### [Work request]
An exact reprint of the listing is required, with no pictures included.

### [Entries provided]
________________
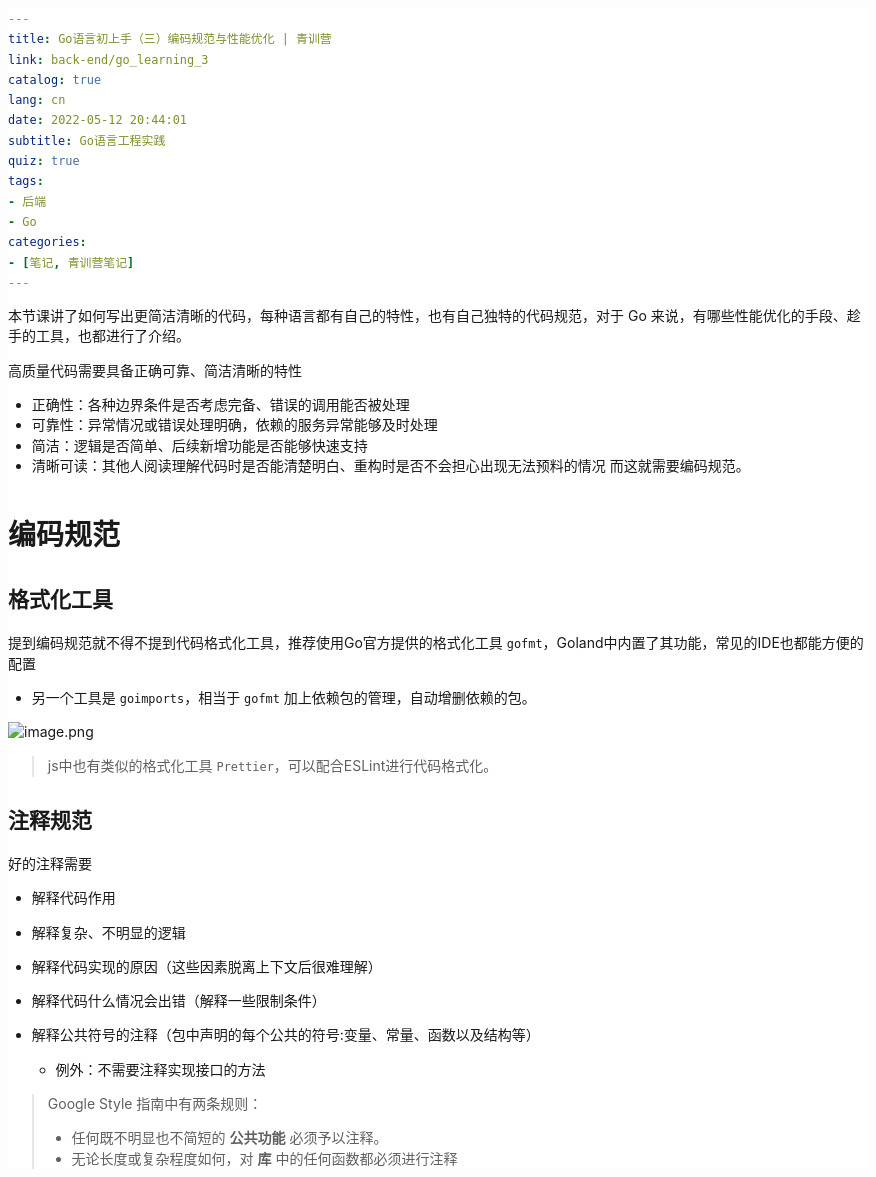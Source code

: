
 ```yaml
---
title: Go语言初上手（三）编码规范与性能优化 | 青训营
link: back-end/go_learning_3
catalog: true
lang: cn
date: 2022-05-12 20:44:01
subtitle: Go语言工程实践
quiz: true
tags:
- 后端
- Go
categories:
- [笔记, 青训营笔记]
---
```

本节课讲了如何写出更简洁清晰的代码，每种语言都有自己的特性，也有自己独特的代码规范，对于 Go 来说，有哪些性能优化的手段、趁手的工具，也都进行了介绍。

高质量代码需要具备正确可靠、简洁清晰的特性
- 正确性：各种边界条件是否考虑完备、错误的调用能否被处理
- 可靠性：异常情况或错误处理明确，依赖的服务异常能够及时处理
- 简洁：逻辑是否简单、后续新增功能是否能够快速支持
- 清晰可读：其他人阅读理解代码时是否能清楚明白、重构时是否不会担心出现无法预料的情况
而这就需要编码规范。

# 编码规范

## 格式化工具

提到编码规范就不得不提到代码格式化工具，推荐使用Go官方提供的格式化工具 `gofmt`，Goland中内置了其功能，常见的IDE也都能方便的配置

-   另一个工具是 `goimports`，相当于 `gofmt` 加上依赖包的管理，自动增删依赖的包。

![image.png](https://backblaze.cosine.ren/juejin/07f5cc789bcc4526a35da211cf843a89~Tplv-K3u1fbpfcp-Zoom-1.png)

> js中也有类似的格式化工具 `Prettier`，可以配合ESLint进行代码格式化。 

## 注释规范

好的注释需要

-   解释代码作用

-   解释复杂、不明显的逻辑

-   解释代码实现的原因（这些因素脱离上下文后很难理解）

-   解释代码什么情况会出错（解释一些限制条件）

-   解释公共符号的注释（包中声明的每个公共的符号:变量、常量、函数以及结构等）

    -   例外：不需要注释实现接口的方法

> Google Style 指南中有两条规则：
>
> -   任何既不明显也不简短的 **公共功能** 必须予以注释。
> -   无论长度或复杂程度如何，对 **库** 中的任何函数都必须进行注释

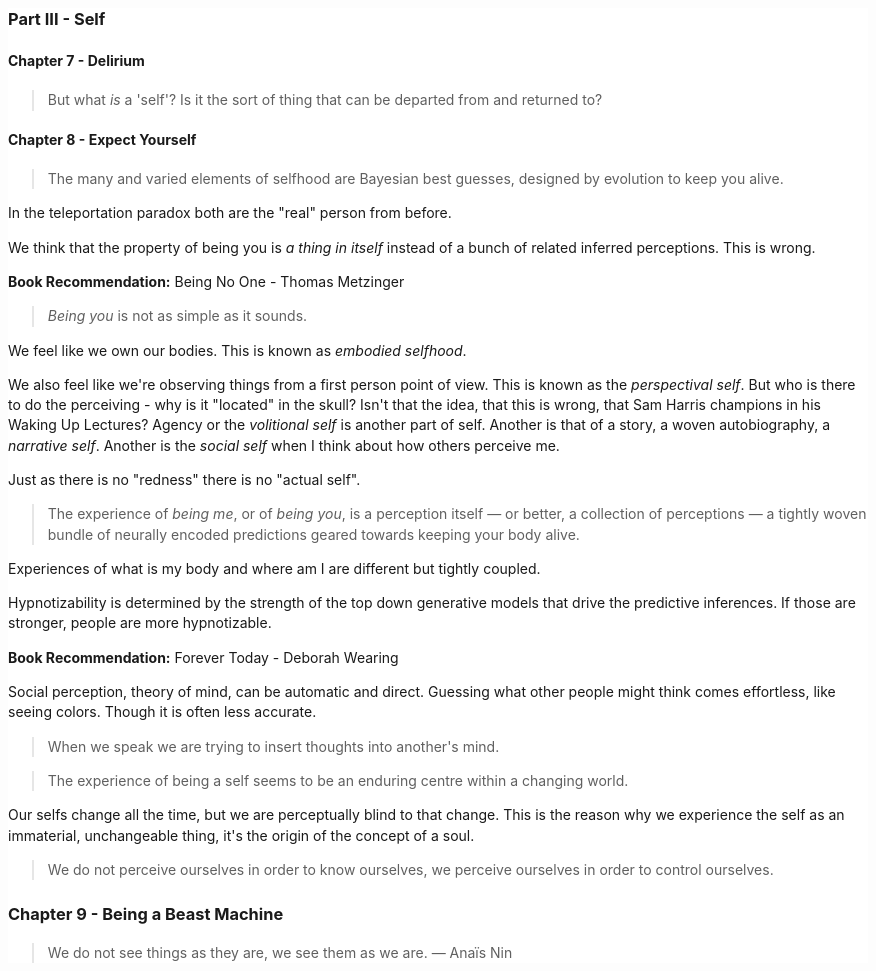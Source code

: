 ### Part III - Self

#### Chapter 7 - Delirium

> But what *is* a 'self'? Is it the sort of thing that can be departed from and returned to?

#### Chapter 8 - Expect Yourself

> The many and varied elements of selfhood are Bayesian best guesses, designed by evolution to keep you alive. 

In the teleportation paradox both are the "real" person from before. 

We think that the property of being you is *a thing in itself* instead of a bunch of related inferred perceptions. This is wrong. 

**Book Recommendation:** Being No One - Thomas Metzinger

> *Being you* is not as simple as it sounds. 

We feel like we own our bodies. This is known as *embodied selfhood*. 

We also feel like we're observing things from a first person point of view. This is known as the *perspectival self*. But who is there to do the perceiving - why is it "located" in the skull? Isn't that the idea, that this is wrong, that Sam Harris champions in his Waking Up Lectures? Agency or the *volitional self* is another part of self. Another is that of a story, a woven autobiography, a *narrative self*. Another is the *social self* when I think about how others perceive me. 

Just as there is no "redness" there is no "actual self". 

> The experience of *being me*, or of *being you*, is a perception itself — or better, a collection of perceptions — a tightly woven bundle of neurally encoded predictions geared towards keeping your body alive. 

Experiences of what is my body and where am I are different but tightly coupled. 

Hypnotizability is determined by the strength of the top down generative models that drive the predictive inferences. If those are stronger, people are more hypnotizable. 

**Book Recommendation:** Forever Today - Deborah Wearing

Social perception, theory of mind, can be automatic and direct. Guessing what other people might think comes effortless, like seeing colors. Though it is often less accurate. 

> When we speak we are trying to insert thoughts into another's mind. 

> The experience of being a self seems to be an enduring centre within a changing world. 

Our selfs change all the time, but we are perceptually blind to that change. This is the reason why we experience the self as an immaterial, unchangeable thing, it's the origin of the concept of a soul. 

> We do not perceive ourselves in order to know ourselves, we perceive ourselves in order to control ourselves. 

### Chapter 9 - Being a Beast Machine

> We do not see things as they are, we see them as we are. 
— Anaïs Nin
________________
### [Response box]
Source code

:
 ```yaml
---
title: Go语言初上手（三）编码规范与性能优化 | 青训营
link: back-end/go_learning_3
catalog: true
lang: cn
date: 2022-05-12 20:44:01
subtitle: Go语言工程实践
quiz: true
tags:
- 后端
- Go
categories:
- [笔记, 青训营笔记]
---
```

本节课讲了如何写出更简洁清晰的代码，每种语言都有自己的特性，也有自己独特的代码规范，对于 Go 来说，有哪些性能优化的手段、趁手的工具，也都进行了介绍。

高质量代码需要具备正确可靠、简洁清晰的特性
- 正确性：各种边界条件是否考虑完备、错误的调用能否被处理
- 可靠性：异常情况或错误处理明确，依赖的服务异常能够及时处理
- 简洁：逻辑是否简单、后续新增功能是否能够快速支持
- 清晰可读：其他人阅读理解代码时是否能清楚明白、重构时是否不会担心出现无法预料的情况
而这就需要编码规范。

# 编码规范

## 格式化工具

提到编码规范就不得不提到代码格式化工具，推荐使用Go官方提供的格式化工具 `gofmt`，Goland中内置了其功能，常见的IDE也都能方便的配置

-   另一个工具是 `goimports`，相当于 `gofmt` 加上依赖包的管理，自动增删依赖的包。

![image.png](https://backblaze.cosine.ren/juejin/07f5cc789bcc4526a35da211cf843a89~Tplv-K3u1fbpfcp-Zoom-1.png)

> js中也有类似的格式化工具 `Prettier`，可以配合ESLint进行代码格式化。 

## 注释规范

好的注释需要

-   解释代码作用

-   解释复杂、不明显的逻辑

-   解释代码实现的原因（这些因素脱离上下文后很难理解）

-   解释代码什么情况会出错（解释一些限制条件）

-   解释公共符号的注释（包中声明的每个公共的符号:变量、常量、函数以及结构等）

    -   例外：不需要注释实现接口的方法

> Google Style 指南中有两条规则：
>
> -   任何既不明显也不简短的 **公共功能** 必须予以注释。
> -   无论长度或复杂程度如何，对 **库** 中的任何函数都必须进行注释

Source code

: ### Part III - Self

#### Chapter 7 - Delirium

> But what *is* a 'self'? Is it the sort of thing that can be departed from and returned to?

#### Chapter 8 - Expect Yourself

> The many and varied elements of selfhood are Bayesian best guesses, designed by evolution to keep you alive. 

In the teleportation paradox both are the "real" person from before. 

We think that the property of being you is *a thing in itself* instead of a bunch of related inferred perceptions. This is wrong. 

**Book Recommendation:** Being No One - Thomas Metzinger

> *Being you* is not as simple as it sounds. 

We feel like we own our bodies. This is known as *embodied selfhood*. 

We also feel like we're observing things from a first person point of view. This is known as the *perspectival self*. But who is there to do the perceiving - why is it "located" in the skull? Isn't that the idea, that this is wrong, that Sam Harris champions in his Waking Up Lectures? Agency or the *volitional self* is another part of self. Another is that of a story, a woven autobiography, a *narrative self*. Another is the *social self* when I think about how others perceive me. 

Just as there is no "redness" there is no "actual self". 

> The experience of *being me*, or of *being you*, is a perception itself — or better, a collection of perceptions — a tightly woven bundle of neurally encoded predictions geared towards keeping your body alive. 

Experiences of what is my body and where am I are different but tightly coupled. 

Hypnotizability is determined by the strength of the top down generative models that drive the predictive inferences. If those are stronger, people are more hypnotizable. 

**Book Recommendation:** Forever Today - Deborah Wearing

Social perception, theory of mind, can be automatic and direct. Guessing what other people might think comes effortless, like seeing colors. Though it is often less accurate. 

> When we speak we are trying to insert thoughts into another's mind. 

> The experience of being a self seems to be an enduring centre within a changing world. 

Our selfs change all the time, but we are perceptually blind to that change. This is the reason why we experience the self as an immaterial, unchangeable thing, it's the origin of the concept of a soul. 

> We do not perceive ourselves in order to know ourselves, we perceive ourselves in order to control ourselves. 

### Chapter 9 - Being a Beast Machine

> We do not see things as they are, we see them as we are. 
— Anaïs Nin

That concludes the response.